DESCRIPTION OF THE TASK: Using the material that follows, identify and copy each line with the string "term".

EXTRACTED MATERIAL:

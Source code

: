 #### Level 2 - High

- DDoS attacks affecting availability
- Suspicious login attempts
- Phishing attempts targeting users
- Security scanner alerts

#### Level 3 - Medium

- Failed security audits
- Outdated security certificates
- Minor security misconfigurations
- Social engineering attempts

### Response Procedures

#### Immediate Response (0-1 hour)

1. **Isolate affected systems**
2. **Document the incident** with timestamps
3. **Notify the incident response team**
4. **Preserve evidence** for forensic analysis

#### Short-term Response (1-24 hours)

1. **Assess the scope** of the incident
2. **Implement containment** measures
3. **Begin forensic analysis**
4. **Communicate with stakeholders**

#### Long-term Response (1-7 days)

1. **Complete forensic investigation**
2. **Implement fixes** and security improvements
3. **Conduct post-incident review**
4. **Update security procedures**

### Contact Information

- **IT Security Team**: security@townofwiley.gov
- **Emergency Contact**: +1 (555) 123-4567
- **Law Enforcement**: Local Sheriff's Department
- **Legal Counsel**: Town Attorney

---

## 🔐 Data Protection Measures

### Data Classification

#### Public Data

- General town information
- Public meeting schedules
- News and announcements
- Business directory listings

---

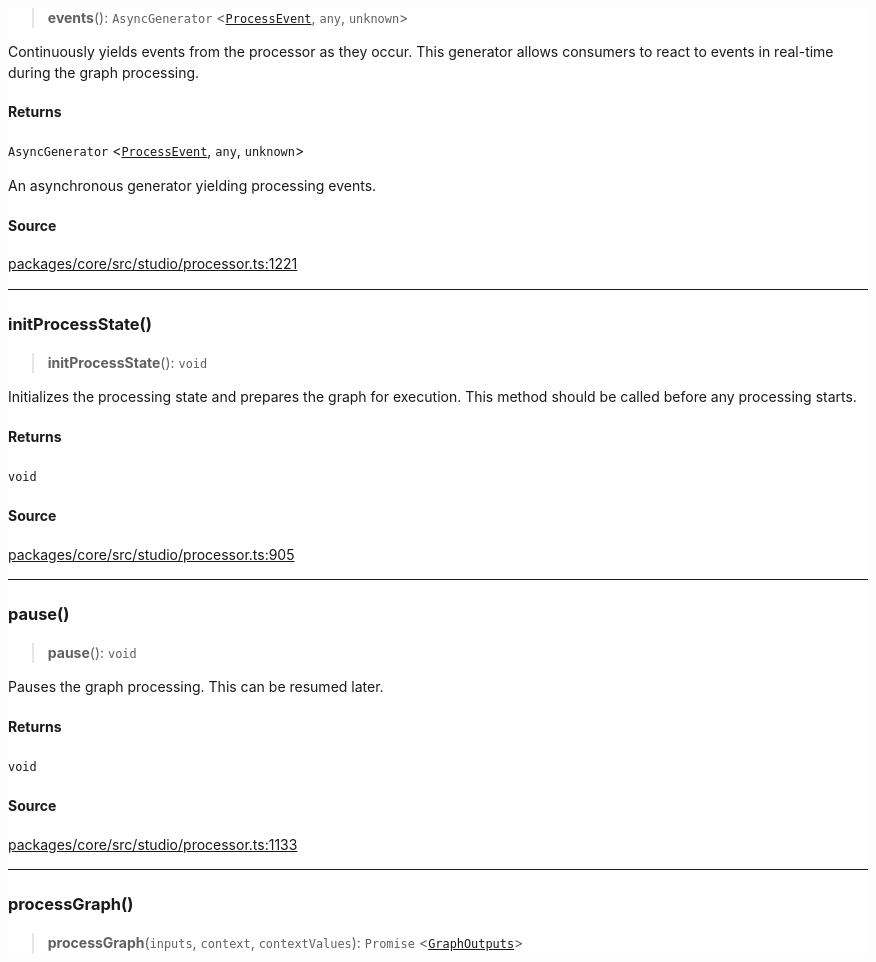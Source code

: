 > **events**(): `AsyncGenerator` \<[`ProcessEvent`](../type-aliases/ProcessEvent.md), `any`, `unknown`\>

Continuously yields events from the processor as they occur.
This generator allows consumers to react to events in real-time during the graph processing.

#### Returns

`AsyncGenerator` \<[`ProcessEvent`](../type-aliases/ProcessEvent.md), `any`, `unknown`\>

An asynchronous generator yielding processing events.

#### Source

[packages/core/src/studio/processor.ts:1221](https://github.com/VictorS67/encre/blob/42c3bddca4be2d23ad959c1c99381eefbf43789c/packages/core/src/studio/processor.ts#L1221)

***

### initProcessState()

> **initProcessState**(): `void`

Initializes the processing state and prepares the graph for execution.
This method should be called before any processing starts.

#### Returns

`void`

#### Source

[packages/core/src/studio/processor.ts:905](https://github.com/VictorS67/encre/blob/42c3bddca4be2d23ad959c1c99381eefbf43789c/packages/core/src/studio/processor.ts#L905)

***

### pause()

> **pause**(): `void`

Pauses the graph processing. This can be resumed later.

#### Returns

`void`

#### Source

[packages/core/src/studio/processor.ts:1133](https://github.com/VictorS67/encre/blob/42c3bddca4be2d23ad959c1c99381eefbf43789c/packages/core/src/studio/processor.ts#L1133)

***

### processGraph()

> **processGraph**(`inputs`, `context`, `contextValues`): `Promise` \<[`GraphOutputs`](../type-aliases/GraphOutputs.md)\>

* * *

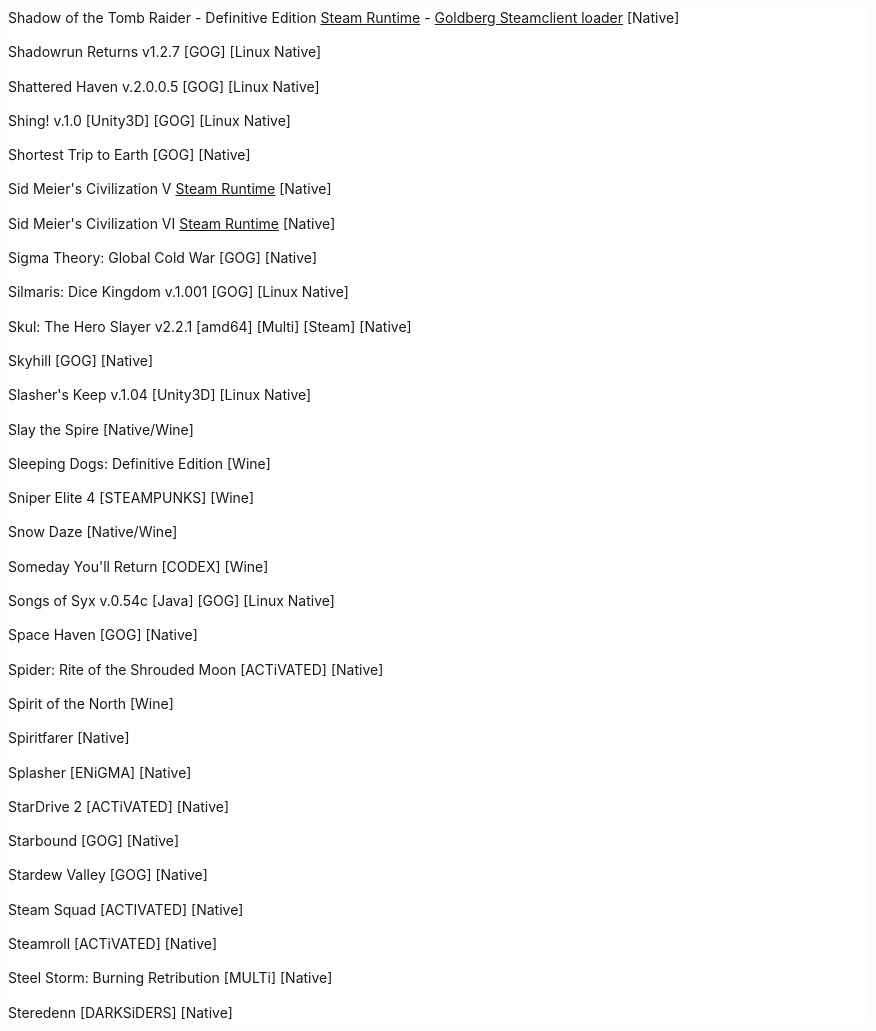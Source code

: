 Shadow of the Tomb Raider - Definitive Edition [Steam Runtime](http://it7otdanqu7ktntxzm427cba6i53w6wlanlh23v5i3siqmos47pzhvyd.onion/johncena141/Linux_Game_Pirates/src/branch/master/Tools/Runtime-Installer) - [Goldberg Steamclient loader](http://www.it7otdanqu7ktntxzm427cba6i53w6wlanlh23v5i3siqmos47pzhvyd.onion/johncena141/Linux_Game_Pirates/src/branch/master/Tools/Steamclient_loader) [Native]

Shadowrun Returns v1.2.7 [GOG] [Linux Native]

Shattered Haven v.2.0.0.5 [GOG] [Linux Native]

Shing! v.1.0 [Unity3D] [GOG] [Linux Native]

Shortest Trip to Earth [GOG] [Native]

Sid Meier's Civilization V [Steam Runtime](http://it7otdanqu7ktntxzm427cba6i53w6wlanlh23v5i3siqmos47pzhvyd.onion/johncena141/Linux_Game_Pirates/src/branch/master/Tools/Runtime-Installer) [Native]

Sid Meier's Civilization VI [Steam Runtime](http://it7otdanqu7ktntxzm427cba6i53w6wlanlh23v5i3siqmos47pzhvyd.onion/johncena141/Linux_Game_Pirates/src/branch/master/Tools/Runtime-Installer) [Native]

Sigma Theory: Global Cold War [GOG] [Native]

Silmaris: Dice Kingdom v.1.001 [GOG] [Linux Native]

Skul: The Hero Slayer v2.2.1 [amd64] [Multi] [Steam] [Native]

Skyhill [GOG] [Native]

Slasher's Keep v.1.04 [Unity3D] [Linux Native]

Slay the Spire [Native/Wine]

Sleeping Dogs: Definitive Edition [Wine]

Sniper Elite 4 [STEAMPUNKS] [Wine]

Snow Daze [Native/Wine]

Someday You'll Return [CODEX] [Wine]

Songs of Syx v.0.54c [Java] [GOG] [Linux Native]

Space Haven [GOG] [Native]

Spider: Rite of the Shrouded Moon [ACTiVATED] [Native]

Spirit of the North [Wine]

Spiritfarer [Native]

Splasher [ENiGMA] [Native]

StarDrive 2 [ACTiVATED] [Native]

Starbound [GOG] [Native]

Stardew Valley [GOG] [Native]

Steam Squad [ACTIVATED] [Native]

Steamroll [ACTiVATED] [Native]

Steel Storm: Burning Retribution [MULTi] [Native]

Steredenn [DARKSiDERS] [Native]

SOLUTION BELOW:
#### Short-term Response (1-24 hours)
#### Long-term Response (1-7 days)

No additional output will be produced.